━━━ Data to examine ━━━

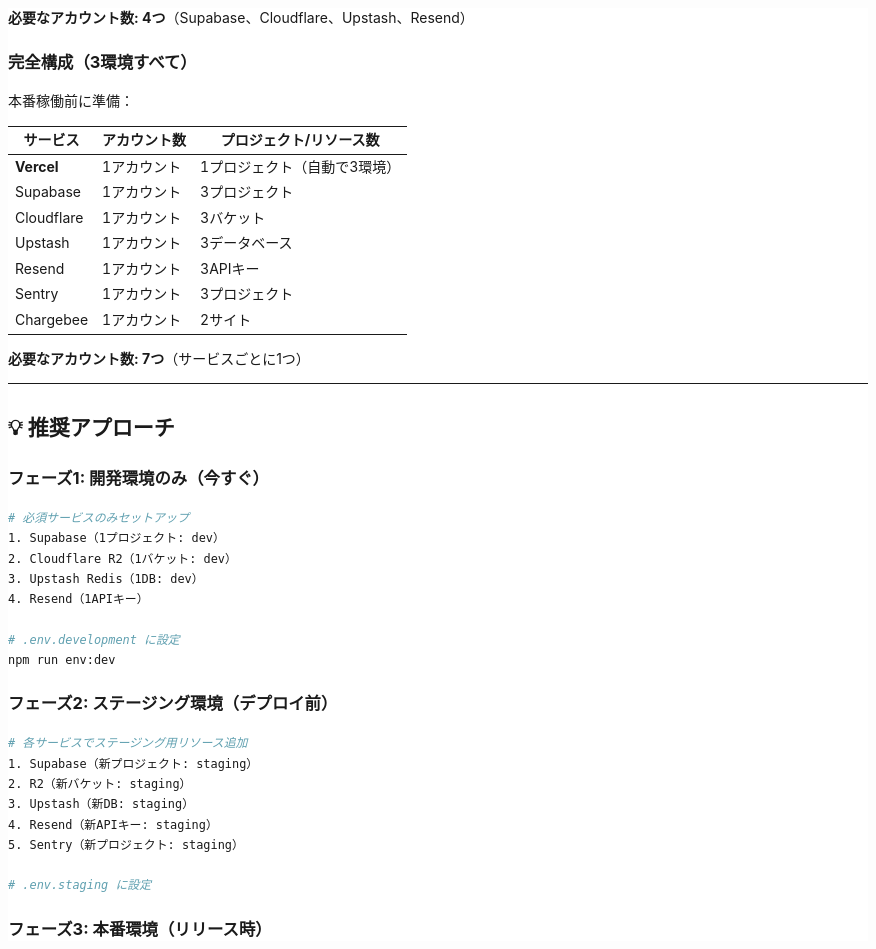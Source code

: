 **必要なアカウント数: 4つ**（Supabase、Cloudflare、Upstash、Resend）

### 完全構成（3環境すべて）

本番稼働前に準備：

| サービス | アカウント数 | プロジェクト/リソース数 |
|---------|------------|---------------------|
| **Vercel** | 1アカウント | 1プロジェクト（自動で3環境） |
| Supabase | 1アカウント | 3プロジェクト |
| Cloudflare | 1アカウント | 3バケット |
| Upstash | 1アカウント | 3データベース |
| Resend | 1アカウント | 3APIキー |
| Sentry | 1アカウント | 3プロジェクト |
| Chargebee | 1アカウント | 2サイト |

**必要なアカウント数: 7つ**（サービスごとに1つ）

---

## 💡 推奨アプローチ

### フェーズ1: 開発環境のみ（今すぐ）

```bash
# 必須サービスのみセットアップ
1. Supabase（1プロジェクト: dev）
2. Cloudflare R2（1バケット: dev）
3. Upstash Redis（1DB: dev）
4. Resend（1APIキー）

# .env.development に設定
npm run env:dev
```

### フェーズ2: ステージング環境（デプロイ前）

```bash
# 各サービスでステージング用リソース追加
1. Supabase（新プロジェクト: staging）
2. R2（新バケット: staging）
3. Upstash（新DB: staging）
4. Resend（新APIキー: staging）
5. Sentry（新プロジェクト: staging）

# .env.staging に設定
```

### フェーズ3: 本番環境（リリース時）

━━━

### Problem description
Exactly reproduce the lines from the one containing "### フェーズ2: ステージング環境（デプロイ前）" through the end of the records, and only those lines.

### Solution to the exercise
### フェーズ2: ステージング環境（デプロイ前）

```bash
# 各サービスでステージング用リソース追加
1. Supabase（新プロジェクト: staging）
2. R2（新バケット: staging）
3. Upstash（新DB: staging）
4. Resend（新APIキー: staging）
5. Sentry（新プロジェクト: staging）

# .env.staging に設定
```

### フェーズ3: 本番環境（リリース時）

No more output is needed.